Published: 5/3/2018 5:12:31 PM
A pair of bills intended to shore up funding for the state’s Division for Children, Youth and Families and mental health services passed the House Thursday – but only after significant reductions from what the Senate had originally approved.
Senate Bills 592 and 590 will go back to the Senate after voice votes in the House. The first, SB 592, would add more than 30 new positions to DCYF, which has been shaken by a pair of high-profile deaths of children under its watch. The bill contains more than $4 million intended to help restore services, reduce workloads and prevent future child fatalities.
SB 590, meanwhile, includes $5.4 million to provide services to cut down on the developmental disability waitlist; currently hundreds in the state are awaiting admissions to program. Half of that would come from federal money.
The bills are intended to address what has been a growing backlog for both family services and mental health care in the state, But many of the funds were reduced from their original intended levels by the House Finance committee. That committee, led by Rep. Neal Kurk, R-Weare, found a unique funding mechanism for both bills: excess revenue from the federal Children’s Health Insurance Program that came through after a congressional spending bill in February.
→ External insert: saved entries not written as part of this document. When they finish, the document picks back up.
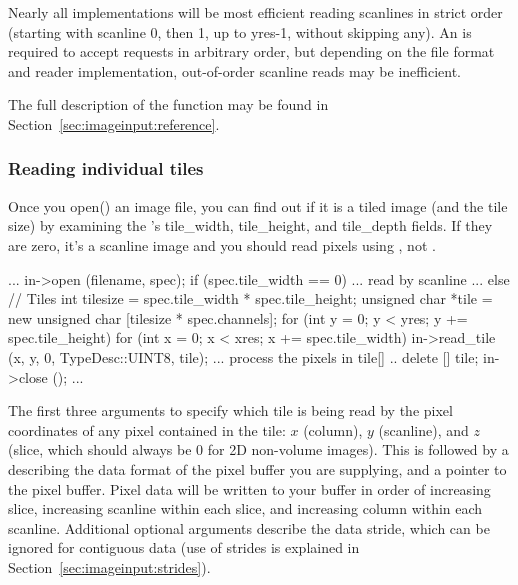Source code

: Nearly all \ImageInput implementations will be most efficient reading
scanlines in strict order (starting with scanline 0, then 1, up to {\kw
  yres-1}, without skipping any).  An \ImageInput is required to accept
\readscanline requests in arbitrary order, but depending on the file
format and reader implementation, out-of-order scanline reads may be
inefficient.

The full description of the \readscanline function may be found
in Section~\ref{sec:imageinput:reference}.

\subsubsection{Reading individual tiles}

Once you {\kw open()} an image file, you can find out if it is a tiled
image (and the tile size) by examining the \ImageSpec's {\cf
  tile_width}, {\cf tile_height}, and {\cf tile_depth} fields.
If they are zero, it's a scanline image and you should read pixels
using \readscanline, not \readtile.

\begin{code}
        ...
        in->open (filename, spec);
        if (spec.tile_width == 0) {
            ... read by scanline ...
        } else {
            // Tiles
            int tilesize = spec.tile_width * spec.tile_height;
            unsigned char *tile = new unsigned char [tilesize * spec.channels];
            for (int y = 0;  y < yres;  y += spec.tile_height) {
                for (int x = 0;  x < xres;  x += spec.tile_width) {
                    in->read_tile (x, y, 0, TypeDesc::UINT8, tile);
                    ... process the pixels in tile[] ..
                }
            }
            delete [] tile;
        }
        in->close ();
        ...
\end{code}

The first three arguments to \readtile specify which tile is
being read by the pixel coordinates of any pixel contained in the
tile: $x$ (column), $y$ (scanline), and $z$ (slice, which should always
be 0 for 2D non-volume images).  This is followed by a \TypeDesc
describing the data format of the pixel buffer you are supplying, and a
pointer to the pixel buffer.  Pixel data will be written to your buffer
in order of increasing slice, increasing
scanline within each slice, and increasing column within each scanline.
Additional optional arguments describe the data stride, which can be
ignored for contiguous data (use of strides is explained in
Section~\ref{sec:imageinput:strides}).

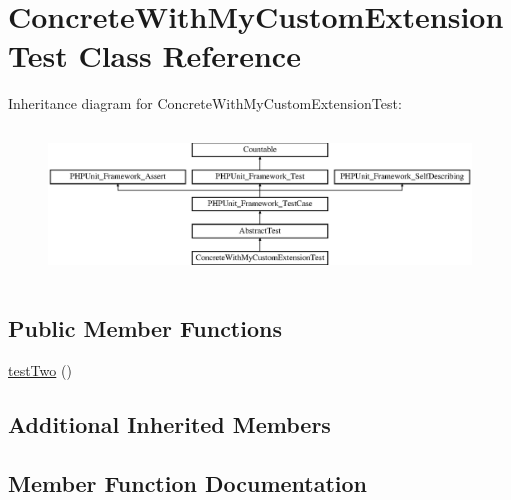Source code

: \hypertarget{class_concrete_with_my_custom_extension_test}{}\section{Concrete\+With\+My\+Custom\+Extension\+Test Class Reference}
\label{class_concrete_with_my_custom_extension_test}
Inheritance diagram for Concrete\+With\+My\+Custom\+Extension\+Test\+:\begin{figure}[H]
\begin{center}
\leavevmode
\includegraphics[height=4.022989cm]{class_concrete_with_my_custom_extension_test}
\end{center}
\end{figure}
\subsection*{Public Member Functions}
\begin{DoxyCompactItemize}
\item 
\mbox{\hyperlink{class_concrete_with_my_custom_extension_test_a4fb9974ce113d5d1db8075e0db0dc9b6}{test\+Two}} ()
\end{DoxyCompactItemize}
\subsection*{Additional Inherited Members}


\subsection{Member Function Documentation}
\mbox{\label{class_concrete_with_my_custom_extension_test_a4fb9974ce113d5d1db8075e0db0dc9b6}} 
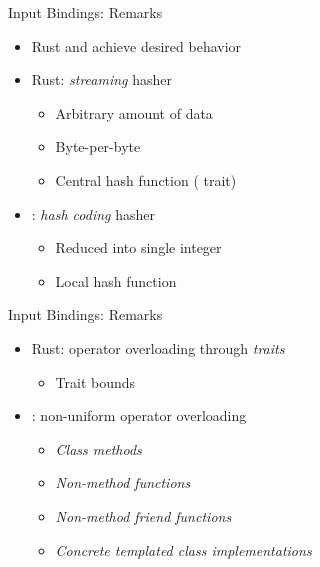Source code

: \begin{frame}[t]{Input Bindings: Remarks}

    \begin{itemize}
        \itemsep.3em

        \item Rust and \cpp achieve desired behavior

        \item Rust: \textit{streaming} hasher
            \begin{itemize}
                \item Arbitrary amount of data
                \item Byte-per-byte
                \item Central hash function ( trait)
            \end{itemize}

        \item \cpp: \textit{hash coding} hasher
            \begin{itemize}
                \item Reduced into single integer
                \item Local hash function
            \end{itemize}

    \end{itemize}

    \vfill

\end{frame}

\begin{frame}[t]{Input Bindings: Remarks}

    \begin{itemize}
        \itemsep.3em

        \item Rust: operator overloading through \textit{traits}
            \begin{itemize}
                \item Trait bounds
            \end{itemize}

        \item \cpp: non-uniform operator overloading
            \begin{itemize}
                \item \textit{Class methods}
                \item \textit{Non-method functions}
                \item \textit{Non-method friend functions}
                \item \textit{Concrete templated class implementations}
            \end{itemize}

    \end{itemize}

    \vfill

\end{frame}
The bills will head to the Senate, which could vote to concur or force it to a committee of conference if it wanted to negotiate higher funds. Gov. Chris Sununu has expressed strong support for the legislation, praising them in a statement Thursday morning.
“We are making great strides forward, but more work is needed and that is why Senate Bills 590 and 592 are so critical,” he said. “I’m also pleased that we are making critical investments to our foster care system, restoring critical voluntary services for families, reducing the developmental disabilities waitlist and supporting our student loan repayment program.”